Each year, it makes a surplus of 30 to 50 million rand. However, it is a non-profit making institution. According to the company's CEO, its goal is to ensure that “not for profit also means not for loss” and that it will remain in business for a very long time.
“And for that reason our board is very insistent that we do make a surplus.”
“There is a hurdle – it is much lower than a commercial hurdle – so on the buildings we target a 10 per cent return, as opposed to a commercial return which is anything between 25 and 35 per cent.”
“And because of our capital requirements, we need to generate internal revenues so that we can contribute to the next building,” Adler says.
However, the company is finding these days that property is becoming so expensive that increasingly it needs the financial support of other investors – both banks and equity investors.
The rising property market has now become the JHC’s biggest challenge. Adler says it is becoming increasingly difficult to manage both the capital costs of buildings and the running costs of buildings at a level which is affordable to poor people.
The Habitat Award
Among the accolades Adler has helped the JHC win is the prestigious United Nations’ World Habitat Award 2006 that recognises housing companies that come up with innovative and sustainable housing solutions.
However, Adler is cautious about whether the institution’s model can be transposed elsewhere in the world.
“I think all models are local,” he says. “For them to be successful they have to be very conscious of local knowledge and local geography. Having said that, I think there are a number of principles which can be applied.”
He says that in the South African context, where there are a number of other cities that are similar to Johannesburg, there are at least another 17 institutions like the JHC. The company co-operates with them in a national trade association.

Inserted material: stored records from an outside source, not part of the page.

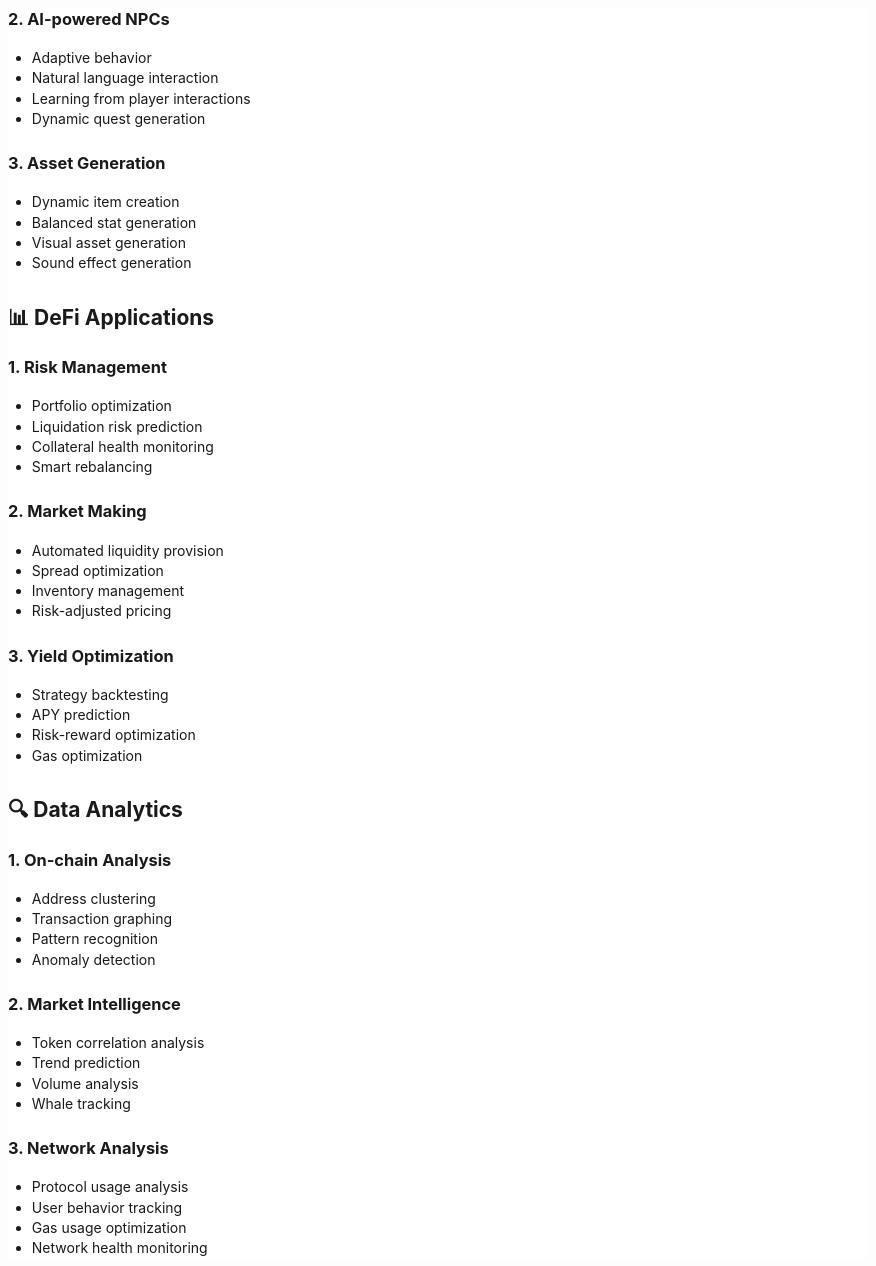 ### 2. AI-powered NPCs
- Adaptive behavior
- Natural language interaction
- Learning from player interactions
- Dynamic quest generation

### 3. Asset Generation
- Dynamic item creation
- Balanced stat generation
- Visual asset generation
- Sound effect generation

## 📊 DeFi Applications

### 1. Risk Management
- Portfolio optimization
- Liquidation risk prediction
- Collateral health monitoring
- Smart rebalancing

### 2. Market Making
- Automated liquidity provision
- Spread optimization
- Inventory management
- Risk-adjusted pricing

### 3. Yield Optimization
- Strategy backtesting
- APY prediction
- Risk-reward optimization
- Gas optimization

## 🔍 Data Analytics

### 1. On-chain Analysis
- Address clustering
- Transaction graphing
- Pattern recognition
- Anomaly detection

### 2. Market Intelligence
- Token correlation analysis
- Trend prediction
- Volume analysis
- Whale tracking

### 3. Network Analysis
- Protocol usage analysis
- User behavior tracking
- Gas usage optimization
- Network health monitoring

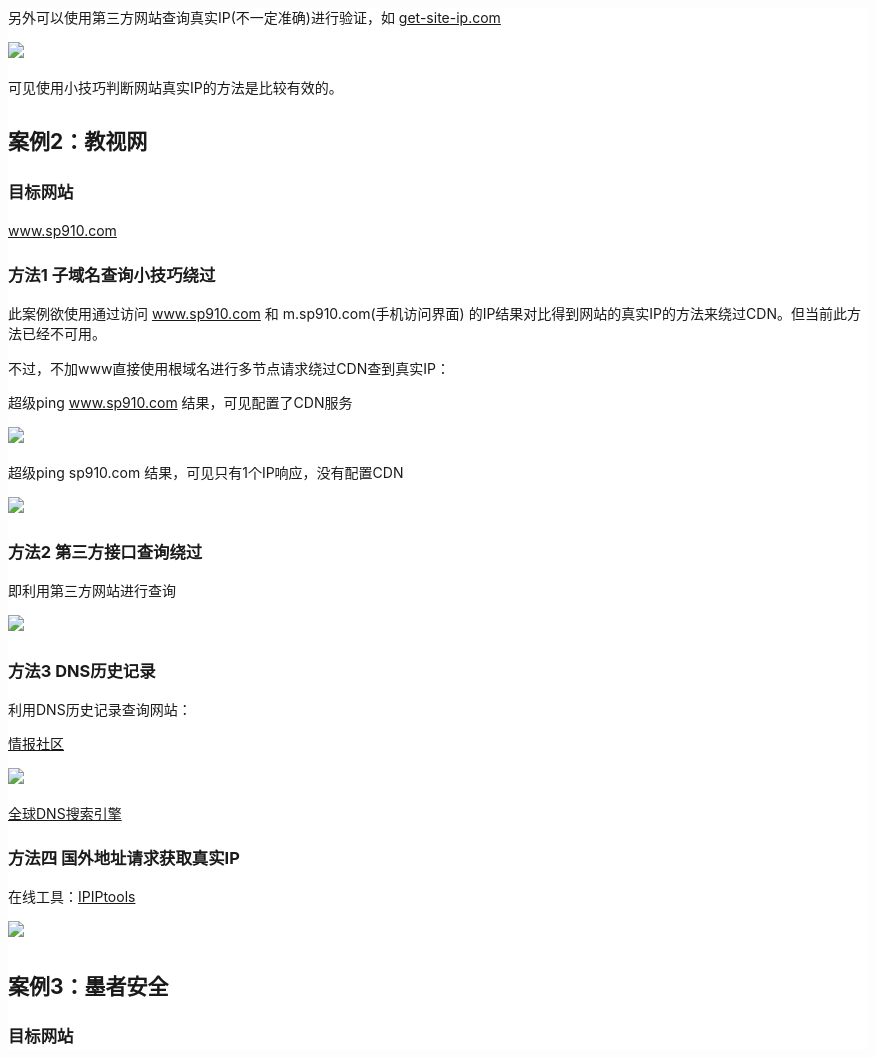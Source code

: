 另外可以使用第三方网站查询真实IP(不一定准确)进行验证，如  [get-site-ip.com](https://get-site-ip.com/)

![](https://img.yatjay.top/md/202203251611656.png)

可见使用小技巧判断网站真实IP的方法是比较有效的。



## 案例2：教视网

### 目标网站

www.sp910.com

### 方法1 子域名查询小技巧绕过

此案例欲使用通过访问 www.sp910.com 和 m.sp910.com(手机访问界面) 的IP结果对比得到网站的真实IP的方法来绕过CDN。但当前此方法已经不可用。

不过，不加www直接使用根域名进行多节点请求绕过CDN查到真实IP：

超级ping www.sp910.com 结果，可见配置了CDN服务

![](https://img.yatjay.top/md/202203251612323.png)

超级ping sp910.com 结果，可见只有1个IP响应，没有配置CDN

![](https://img.yatjay.top/md/202203251612814.png)

### 方法2 第三方接口查询绕过

即利用第三方网站进行查询

![](https://img.yatjay.top/md/202203251612026.png)

### 方法3 DNS历史记录

利用DNS历史记录查询网站：

[情报社区](https://x.threatbook.cnDNSdb)

![](https://img.yatjay.top/md/202203251612294.png)

[全球DNS搜索引擎](https://dnsdb.io/zh-cn/)

### 方法四 国外地址请求获取真实IP

在线工具：[IPIPtools](https://tools.ipip.net/cdn.php)

![](https://img.yatjay.top/md/202203251612982.png)



## 案例3：墨者安全

### 目标网站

But as for the rest of Africa, Adler says the urban dimension is very different. The JHC has had contact with other similar institutions in Africa, and it has also had a number of exchange programmes with international groupings within countries such as Canada, Norway, Holland and England. India too is in touch with the JHC.
When it comes to community development, Adler asserts, the JHC represents some of the world’s best practices and interacting with other partners across the world can yield fruitful results for everyone involved in the discussions.
The South African economy, like many others, is suffering from the global economic slowdown. Unemployment is growing and some economists have issued a warning that the country could fall into recession this year.
But far from being precarious, it looks like the services of the Johannesburg Housing Company will be very much in demand.
“For a long time we see many opportunities to both create decent accommodation for poor people and to go into communities where essentially you are trying to recreate the urban fabric that was broken down by apartheid.”
“Unfortunately, that’s going to take awhile to deal with those issues and as long as those issues are there, we will have a job to do.”
Taffy Adler took part in the INSEAD Social Entrepreneurship Programme held recently at the school’s Asia campus in Singapore.